After a few minutes of rowing, she docks the boat at a small wharf. As the
man looks onto shore, he nearly falls out of the boat. Before him is a
stone walk leading to an exquisite bungalow painted in blue and white.
While the woman ties up the rowboat with an expertly woven hemp rope, the
man can only stare ahead, dumb struck.

As they walk into the house, she says casually, "It's not much, but I call
it home. Sit down please; would you like to have a drink?"

"No, no thank you," he says, still dazed. "Can't take any more coconut
juice."

"It's not coconut juice," the woman replies. "I have a still. How about a
Pina Colada?"

Trying to hide his continued amazement, the man accepts, and they sit down
on her couch to talk. After they have exchanged their stories, the woman
announces, "I'm going to slip into something more comfortable. Would you
like to take a shower and shave? There is a razor upstairs in the cabinet
in the bathroom."

No longer questioning anything, the man goes into the bathroom. There, in
the cabinet, is a razor made from a bone handle. Two shells honed to a
hollow ground edge are fastened onto its end inside of a swivel mechanism.

"This woman is amazing," he muses. "What next?"
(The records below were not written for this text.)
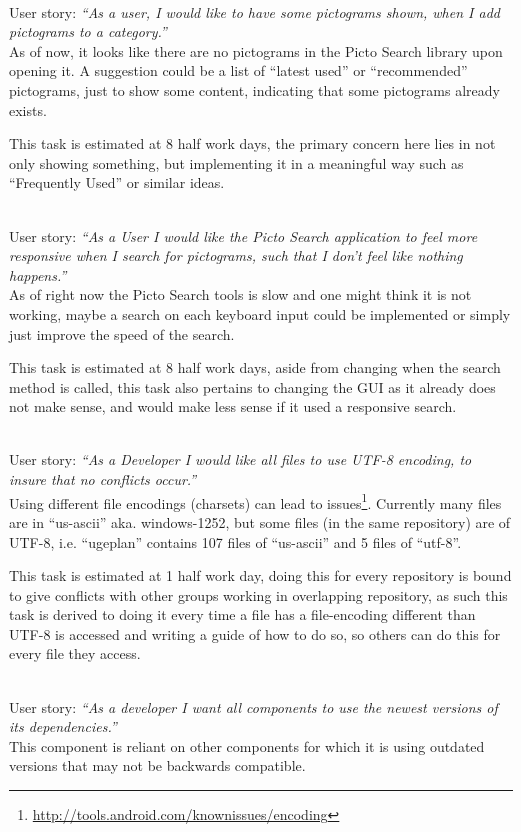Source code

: \begin{description}[style=unboxed]
    \item[Picto Search - It looks like there are no pictograms, until you search for them] \hfill \\ 
        User story: \textit{``As a user, I would like to have some pictograms shown, when I add pictograms to a category.''}\\
        As of now, it looks like there are no pictograms in the Picto Search library upon opening it. 
        A suggestion could be a list of ``latest used'' or ``recommended'' pictograms, just to show some content, indicating that some pictograms already exists.

        This task is estimated at 8 half work days, the primary concern here lies in not only showing something, but implementing it in a meaningful way such as ``Frequently Used'' or similar ideas.
    \item[Picto Search - Responsive Search] \hfill \\
        User story: \textit{``As a User I would like the Picto Search application to feel more responsive when I search for pictograms, such that I don't feel like nothing happens.''} \\
        As of right now the Picto Search tools is slow and one might think it is not working, maybe a search on each keyboard input could be implemented or simply just improve the speed of the search.

        This task is estimated at 8 half work days, aside from changing when the search method is called, this task also pertains to changing the GUI as it already does not make sense, and would make less sense if it used a responsive search.
    \item[General - Use consistent file encoding] \hfill \\
        User story: \textit{``As a Developer I would like all files to use UTF-8 encoding, to insure that no conflicts occur.''} \\
        Using different file encodings (charsets) can lead to issues\footnote{\url{http://tools.android.com/knownissues/encoding}}. 
        Currently many files are in ``us-ascii'' aka. windows-1252, but some files (in the same repository) are of UTF-8, i.e. ``ugeplan'' contains 107 files of ``us-ascii'' and 5 files of ``utf-8''.    

        This task is estimated at 1 half work day, doing this for every repository is bound to give conflicts with other groups working in overlapping repository, as such this task is derived to doing it every time a file has a file-encoding different than UTF-8 is accessed and writing a guide of how to do so, so others can do this for every file they access.
    \item[SequenceViewer - Update dependencies] \hfill \\
        User story: \textit{``As a developer I want all components to use the newest versions of its dependencies.''} \\
        This component is reliant on other components for which it is using outdated versions that may not be backwards compatible.


\end{description}
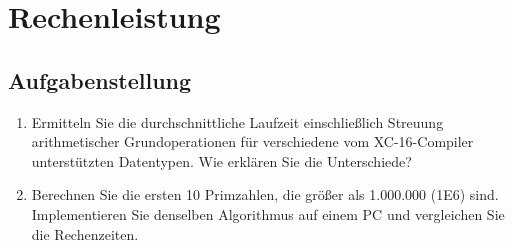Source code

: \section{Rechenleistung}
\subsection{Aufgabenstellung}

\begin{enumerate}%
		\item Ermitteln Sie die durchschnittliche Laufzeit einschließlich Streuung arithmetischer Grundoperationen für verschiedene vom XC-16-Compiler unterstützten Datentypen. Wie erklären Sie die Unterschiede?
		\item Berechnen Sie die ersten 10 Primzahlen, die größer als 1.000.000 (1E6) sind. Implementieren Sie denselben Algorithmus auf einem PC und vergleichen Sie die Rechenzeiten.
		
\end{enumerate}

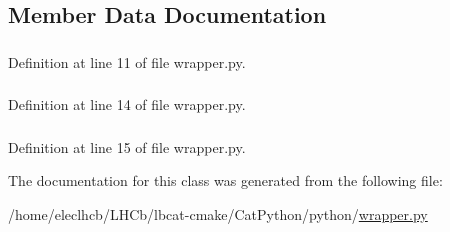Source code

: \subsection{Member Data Documentation}
\hypertarget{classwrapper_1_1wrapper_a258ac98ee9d8cb53ca4ab2bc6fd5f376}{
\subsubsection[{cat}]{}}
\label{classwrapper_1_1wrapper_a258ac98ee9d8cb53ca4ab2bc6fd5f376}


Definition at line 11 of file wrapper.py.\hypertarget{classwrapper_1_1wrapper_af3a640a6e44b97a0a58aaa237fa9311b}{
\subsubsection[{modules}]{}}
\label{classwrapper_1_1wrapper_af3a640a6e44b97a0a58aaa237fa9311b}


Definition at line 14 of file wrapper.py.\hypertarget{classwrapper_1_1wrapper_a9922036691f66285e0eb72d3627d5352}{
\subsubsection[{ok}]{}}
\label{classwrapper_1_1wrapper_a9922036691f66285e0eb72d3627d5352}


Definition at line 15 of file wrapper.py.

The documentation for this class was generated from the following file:\begin{DoxyCompactItemize}
\item 
/home/eleclhcb/LHCb/lbcat-\/cmake/CatPython/python/\hyperlink{wrapper_8py}{wrapper.py}\end{DoxyCompactItemize}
When he returns, she greets him wearing nothing but vines-strategically
positioned-and smelling faintly of gardenias. She beckons for him to sit
down next to her. "Tell me," she begins, suggestively, slithering closer to
him, "we've been out here for a really long time. You've been lonely.
There's something I'm sure you really feel like doing right now, something
you've been longing for all these months? You know..."She stares into his
eyes.

He can't believe what he's hearing: "You mean-?," he swallows excitedly,
"-I can check my e-mail from here...?"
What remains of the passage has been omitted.